(Dataset begins)

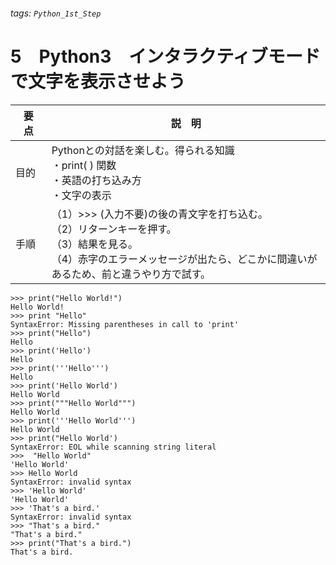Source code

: ###### tags: `Python_1st_Step`
# 5　Python3　インタラクティブモードで文字を表示させよう

|要　点|説　明|
|---|---|
|目的|Pythonとの対話を楽しむ。得られる知識<br>・print( ) 関数<br>・英語の打ち込み方<br>・文字の表示|
|手順|（1）>>> (入力不要)の後の青文字を打ち込む。<br>（2）リターンキーを押す。<br>（3）結果を見る。<br>（4）赤字のエラーメッセージが出たら、どこかに間違いがあるため、前と違うやり方で試す。|

```=
>>> print("Hello World!")
Hello World!
>>> print "Hello"
SyntaxError: Missing parentheses in call to 'print'
>>> print("Hello")
Hello
>>> print('Hello')
Hello
>>> print('''Hello''')
Hello
>>> print('Hello World')
Hello World
>>> print("""Hello World""")
Hello World
>>> print('''Hello World''')
Hello World
>>> print("Hello World')
SyntaxError: EOL while scanning string literal
>>>  "Hello World"
'Hello World'
>>> Hello World
SyntaxError: invalid syntax
>>> 'Hello World'
'Hello World'
>>> 'That's a bird.'
SyntaxError: invalid syntax
>>> "That's a bird."
"That's a bird."
>>> print("That's a bird.")
That's a bird.
```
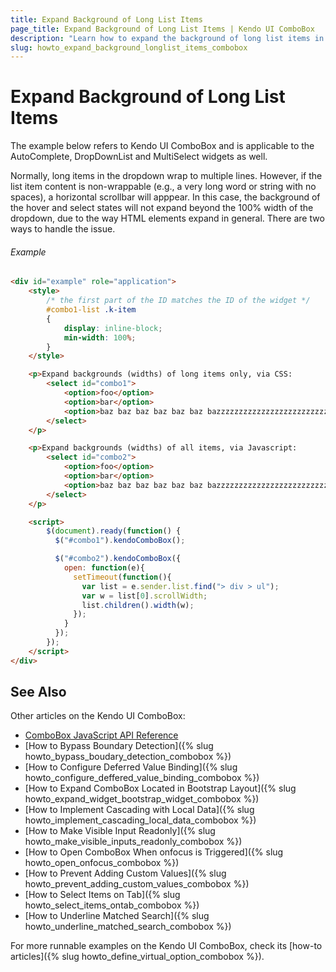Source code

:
 ```yaml
---
title: Expand Background of Long List Items
page_title: Expand Background of Long List Items | Kendo UI ComboBox
description: "Learn how to expand the background of long list items in Kendo UI ComboBox, AutoComplete, DropDownList, and MultiSelect widgets."
slug: howto_expand_background_longlist_items_combobox
---
```


# Expand Background of Long List Items

The example below refers to Kendo UI ComboBox and is applicable to the AutoComplete, DropDownList and MultiSelect widgets as well.

Normally, long items in the dropdown wrap to multiple lines. However, if the list item content is non-wrappable (e.g., a very long word or string with no spaces), a horizontal scrollbar will apppear. In this case, the background of the hover and select states will not expand beyond the 100% width of the dropdown, due to the way HTML elements expand in general. There are two ways to handle the issue.

###### Example

```html
<div id="example" role="application">
    <style>
        /* the first part of the ID matches the ID of the widget */
        #combo1-list .k-item
        {
            display: inline-block;
            min-width: 100%;
        }
    </style>

    <p>Expand backgrounds (widths) of long items only, via CSS:
        <select id="combo1">
            <option>foo</option>
            <option>bar</option>
            <option>baz baz baz baz baz baz bazzzzzzzzzzzzzzzzzzzzzzzzzzzzzzzzzzzzzzzzzzzz</option>
        </select>
    </p>

    <p>Expand backgrounds (widths) of all items, via Javascript:
        <select id="combo2">
            <option>foo</option>
            <option>bar</option>
            <option>baz baz baz baz baz baz bazzzzzzzzzzzzzzzzzzzzzzzzzzzzzzzzzzzzzzzzzzzz</option>
        </select>
    </p>

    <script>
        $(document).ready(function() {
          $("#combo1").kendoComboBox();

          $("#combo2").kendoComboBox({
            open: function(e){
              setTimeout(function(){
                var list = e.sender.list.find("> div > ul");
                var w = list[0].scrollWidth;
                list.children().width(w);
              });
            }
          });
        });
    </script>
</div>
```

## See Also

Other articles on the Kendo UI ComboBox:

* [ComboBox JavaScript API Reference](/api/javascript/ui/combobox)
* [How to Bypass Boundary Detection]({% slug howto_bypass_boudary_detection_combobox %})
* [How to Configure Deferred Value Binding]({% slug howto_configure_deffered_value_binding_combobox %})
* [How to Expand ComboBox Located in Bootstrap Layout]({% slug howto_expand_widget_bootstrap_widget_combobox %})
* [How to Implement Cascading with Local Data]({% slug howto_implement_cascading_local_data_combobox %})
* [How to Make Visible Input Readonly]({% slug howto_make_visible_inputs_readonly_combobox %})
* [How to Open ComboBox When onfocus is Triggered]({% slug howto_open_onfocus_combobox %})
* [How to Prevent Adding Custom Values]({% slug howto_prevent_adding_custom_values_combobox %})
* [How to Select Items on Tab]({% slug howto_select_items_ontab_combobox %})
* [How to Underline Matched Search]({% slug howto_underline_matched_search_combobox %})

For more runnable examples on the Kendo UI ComboBox, check its [how-to articles]({% slug howto_define_virtual_option_combobox %}).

(Dataset ends)

From top to bottom, restate the records above exactly and omit every picture.

• _Answer space_
Source code

: ###### tags: `Python_1st_Step`
# 5　Python3　インタラクティブモードで文字を表示させよう

|要　点|説　明|
|---|---|
|目的|Pythonとの対話を楽しむ。得られる知識<br>・print( ) 関数<br>・英語の打ち込み方<br>・文字の表示|
|手順|（1）>>> (入力不要)の後の青文字を打ち込む。<br>（2）リターンキーを押す。<br>（3）結果を見る。<br>（4）赤字のエラーメッセージが出たら、どこかに間違いがあるため、前と違うやり方で試す。|

```=
>>> print("Hello World!")
Hello World!
>>> print "Hello"
SyntaxError: Missing parentheses in call to 'print'
>>> print("Hello")
Hello
>>> print('Hello')
Hello
>>> print('''Hello''')
Hello
>>> print('Hello World')
Hello World
>>> print("""Hello World""")
Hello World
>>> print('''Hello World''')
Hello World
>>> print("Hello World')
SyntaxError: EOL while scanning string literal
>>>  "Hello World"
'Hello World'
>>> Hello World
SyntaxError: invalid syntax
>>> 'Hello World'
'Hello World'
>>> 'That's a bird.'
SyntaxError: invalid syntax
>>> "That's a bird."
"That's a bird."
>>> print("That's a bird.")
That's a bird.
```
Source code

:
 ```yaml
---
title: Expand Background of Long List Items
page_title: Expand Background of Long List Items | Kendo UI ComboBox
description: "Learn how to expand the background of long list items in Kendo UI ComboBox, AutoComplete, DropDownList, and MultiSelect widgets."
slug: howto_expand_background_longlist_items_combobox
---
```


# Expand Background of Long List Items

The example below refers to Kendo UI ComboBox and is applicable to the AutoComplete, DropDownList and MultiSelect widgets as well.

Normally, long items in the dropdown wrap to multiple lines. However, if the list item content is non-wrappable (e.g., a very long word or string with no spaces), a horizontal scrollbar will apppear. In this case, the background of the hover and select states will not expand beyond the 100% width of the dropdown, due to the way HTML elements expand in general. There are two ways to handle the issue.

###### Example

```html
<div id="example" role="application">
    <style>
        /* the first part of the ID matches the ID of the widget */
        #combo1-list .k-item
        {
            display: inline-block;
            min-width: 100%;
        }
    </style>

    <p>Expand backgrounds (widths) of long items only, via CSS:
        <select id="combo1">
            <option>foo</option>
            <option>bar</option>
            <option>baz baz baz baz baz baz bazzzzzzzzzzzzzzzzzzzzzzzzzzzzzzzzzzzzzzzzzzzz</option>
        </select>
    </p>

    <p>Expand backgrounds (widths) of all items, via Javascript:
        <select id="combo2">
            <option>foo</option>
            <option>bar</option>
            <option>baz baz baz baz baz baz bazzzzzzzzzzzzzzzzzzzzzzzzzzzzzzzzzzzzzzzzzzzz</option>
        </select>
    </p>

    <script>
        $(document).ready(function() {
          $("#combo1").kendoComboBox();

          $("#combo2").kendoComboBox({
            open: function(e){
              setTimeout(function(){
                var list = e.sender.list.find("> div > ul");
                var w = list[0].scrollWidth;
                list.children().width(w);
              });
            }
          });
        });
    </script>
</div>
```

## See Also

Other articles on the Kendo UI ComboBox:

* [ComboBox JavaScript API Reference](/api/javascript/ui/combobox)
* [How to Bypass Boundary Detection]({% slug howto_bypass_boudary_detection_combobox %})
* [How to Configure Deferred Value Binding]({% slug howto_configure_deffered_value_binding_combobox %})
* [How to Expand ComboBox Located in Bootstrap Layout]({% slug howto_expand_widget_bootstrap_widget_combobox %})
* [How to Implement Cascading with Local Data]({% slug howto_implement_cascading_local_data_combobox %})
* [How to Make Visible Input Readonly]({% slug howto_make_visible_inputs_readonly_combobox %})
* [How to Open ComboBox When onfocus is Triggered]({% slug howto_open_onfocus_combobox %})
* [How to Prevent Adding Custom Values]({% slug howto_prevent_adding_custom_values_combobox %})
* [How to Select Items on Tab]({% slug howto_select_items_ontab_combobox %})
* [How to Underline Matched Search]({% slug howto_underline_matched_search_combobox %})

For more runnable examples on the Kendo UI ComboBox, check its [how-to articles]({% slug howto_define_virtual_option_combobox %}).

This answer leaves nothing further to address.